Konferensi Teknik Elektronika dan Ilmu Komputer, Science Direct Procedia Teknologi 7
(2013), hlm 20-29

Kami menyimpulkan bahwa kita mampu untuk berhasil


[7]

untuk GSM

komunikasi dapat ditambahkan dengan modul tower RF untuk mengurangi faktor


biaya. Modul Unit penyelamat dapat dipasang di kendaraan rescue. Yang ada Radio
Base Station (RBS) dapat dipasang dengan Pembaca IR untuk cakupan. Untuk
efisiensi, konsep IR dapat digantikan oleh RF. Sistem ini dapat menyelamatkan nyawa
dalam jumlah besar dengan memulai misi penyelamatan. 24 jam pertama setelah
kecelakaan, biasanya disebut sebagai "Golden hari", dapat secara efektif
dimanfaatkan. Juga, beberapa sistem dalam metode yang diusulkan dapat diandalkan.
Link komunikasi dipertahankan utuh selalu. Unit penyelamatan diinformasikan
langsung untuk melaksanakan operasi penyelamatan.

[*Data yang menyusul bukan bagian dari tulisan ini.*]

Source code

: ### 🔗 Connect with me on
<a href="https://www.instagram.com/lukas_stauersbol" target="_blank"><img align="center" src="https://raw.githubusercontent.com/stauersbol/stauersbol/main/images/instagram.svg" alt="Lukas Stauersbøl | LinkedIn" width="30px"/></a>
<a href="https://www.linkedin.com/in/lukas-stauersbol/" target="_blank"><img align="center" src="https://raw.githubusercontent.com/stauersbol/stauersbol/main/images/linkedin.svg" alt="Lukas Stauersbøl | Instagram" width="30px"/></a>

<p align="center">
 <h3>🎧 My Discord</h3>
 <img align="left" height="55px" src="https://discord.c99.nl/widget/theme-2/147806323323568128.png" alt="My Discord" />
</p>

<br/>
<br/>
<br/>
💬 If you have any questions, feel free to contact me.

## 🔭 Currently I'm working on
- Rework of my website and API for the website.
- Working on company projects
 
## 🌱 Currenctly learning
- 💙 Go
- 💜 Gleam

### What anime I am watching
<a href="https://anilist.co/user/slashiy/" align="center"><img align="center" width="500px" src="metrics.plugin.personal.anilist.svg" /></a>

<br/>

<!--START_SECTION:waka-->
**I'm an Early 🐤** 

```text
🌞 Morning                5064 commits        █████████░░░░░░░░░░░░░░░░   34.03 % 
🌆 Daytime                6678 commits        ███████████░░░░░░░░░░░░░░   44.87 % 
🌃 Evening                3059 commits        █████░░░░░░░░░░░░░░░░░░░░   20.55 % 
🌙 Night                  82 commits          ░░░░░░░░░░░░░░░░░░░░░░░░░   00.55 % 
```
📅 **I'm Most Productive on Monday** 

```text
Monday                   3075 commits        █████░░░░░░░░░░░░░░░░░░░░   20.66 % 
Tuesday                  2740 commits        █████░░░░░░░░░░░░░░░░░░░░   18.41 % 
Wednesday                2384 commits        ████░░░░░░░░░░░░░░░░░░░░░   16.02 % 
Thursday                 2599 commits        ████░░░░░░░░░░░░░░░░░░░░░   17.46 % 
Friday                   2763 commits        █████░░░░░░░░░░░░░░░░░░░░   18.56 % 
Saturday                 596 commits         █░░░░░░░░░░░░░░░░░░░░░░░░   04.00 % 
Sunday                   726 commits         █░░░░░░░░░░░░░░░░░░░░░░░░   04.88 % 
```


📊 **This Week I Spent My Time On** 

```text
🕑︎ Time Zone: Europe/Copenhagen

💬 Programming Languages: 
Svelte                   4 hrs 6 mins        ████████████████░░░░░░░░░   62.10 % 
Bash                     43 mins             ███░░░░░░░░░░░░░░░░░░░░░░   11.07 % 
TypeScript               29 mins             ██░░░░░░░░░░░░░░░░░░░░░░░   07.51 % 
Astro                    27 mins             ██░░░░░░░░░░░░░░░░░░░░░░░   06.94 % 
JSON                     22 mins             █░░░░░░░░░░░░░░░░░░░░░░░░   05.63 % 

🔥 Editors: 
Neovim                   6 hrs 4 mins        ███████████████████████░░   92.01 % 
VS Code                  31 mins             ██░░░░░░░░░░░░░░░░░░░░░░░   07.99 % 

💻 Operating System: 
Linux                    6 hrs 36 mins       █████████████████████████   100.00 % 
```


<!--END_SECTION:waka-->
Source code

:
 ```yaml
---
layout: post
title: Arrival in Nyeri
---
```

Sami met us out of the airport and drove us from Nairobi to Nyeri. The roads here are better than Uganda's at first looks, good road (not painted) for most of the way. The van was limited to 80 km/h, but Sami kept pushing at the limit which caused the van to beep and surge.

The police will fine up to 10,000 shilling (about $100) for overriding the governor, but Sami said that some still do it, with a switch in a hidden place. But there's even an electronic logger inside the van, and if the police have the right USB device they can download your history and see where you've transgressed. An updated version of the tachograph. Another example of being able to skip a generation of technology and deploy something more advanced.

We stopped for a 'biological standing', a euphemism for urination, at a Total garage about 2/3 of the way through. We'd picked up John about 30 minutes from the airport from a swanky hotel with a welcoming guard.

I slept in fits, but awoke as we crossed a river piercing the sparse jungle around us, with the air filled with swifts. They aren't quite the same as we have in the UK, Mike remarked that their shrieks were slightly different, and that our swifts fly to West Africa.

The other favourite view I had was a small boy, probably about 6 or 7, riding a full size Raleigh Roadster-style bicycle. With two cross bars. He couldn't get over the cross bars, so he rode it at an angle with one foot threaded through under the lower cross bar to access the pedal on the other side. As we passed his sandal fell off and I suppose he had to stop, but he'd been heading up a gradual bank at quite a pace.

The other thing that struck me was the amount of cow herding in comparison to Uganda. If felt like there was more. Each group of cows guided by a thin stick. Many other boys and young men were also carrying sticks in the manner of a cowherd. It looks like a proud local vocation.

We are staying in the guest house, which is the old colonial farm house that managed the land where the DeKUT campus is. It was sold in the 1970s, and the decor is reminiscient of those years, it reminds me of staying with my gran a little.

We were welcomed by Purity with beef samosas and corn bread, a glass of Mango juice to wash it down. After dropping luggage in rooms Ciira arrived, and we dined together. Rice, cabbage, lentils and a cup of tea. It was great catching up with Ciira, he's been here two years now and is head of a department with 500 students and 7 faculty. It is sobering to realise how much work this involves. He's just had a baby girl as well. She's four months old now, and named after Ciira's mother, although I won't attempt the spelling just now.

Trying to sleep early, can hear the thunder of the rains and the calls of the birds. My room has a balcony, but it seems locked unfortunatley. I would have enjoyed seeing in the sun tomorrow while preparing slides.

Dengan demikian, sistem ini berfungsi sebagai alternatif untuk melacak

Y. Okwnura, "Lapangan Kekuatan dan Variabilitas dalam UHF dan VHF Land Mobile Radio
Service", Rev. Elec. Commun. Laboratorium., Vol. 16, pp.825 -873
1968

[8]

G.Derekenaris,

J.Garofalakis,

C.Makris,

J.Prentzas,

S.Sioutas,

SEBUAH.

Tsakalidis,
"MengintegrasikanGIS, GPS dan GSM teknologi untuk
manajemen yang efektif dari ambulans ", Komputer, Lingkungan dan Perkotaan Sistem 25 (2001),
pp267-278.
[9]

Hassan I. Mathkour, "A berbasis GPS Ponsel Dinamis Layanan Locator System", Science Direct,
Terapan Computing dan Informatika 9 (2011), hlm 95-106.

[10]

Aly M. El-Naggar, "Meningkatkan akurasi titik posisi GPS dengan mengkonversi data frekuensi
tunggal data dual frekuensi", Alexandria Rekayasa Journal 50 (2011), hlm 237-243.

[11]

Y. Kawahara, H. Hosaka, dan K. Sakata, "sistem Positioning menggunakan PHS dan rambu
radio untuk
logistik,"
di Proceedings
dari IEEE
Konferensi Internasional tentang Otomasi dan Logistik (ICAL '08), hlm. 92-95, September
2008

Pesawat menggunakan metode konvensional dan juga dapat mengakibatkan


lokasi akurat dari pesawat jatuh.

VIII.

Kita

SEBUAHCKNOWLEDGEMENT

adalah berterimakasihuntuk kami

Kepala SekolahDr.HG

Chandrakanth dan pengelolaan Sambhram Institute of Technology, Bengaluru


untuk memberikan kesempatan seperti itu
untuk
memanfaatkan semua sumber daya yang diperlukan untuk proyek ini.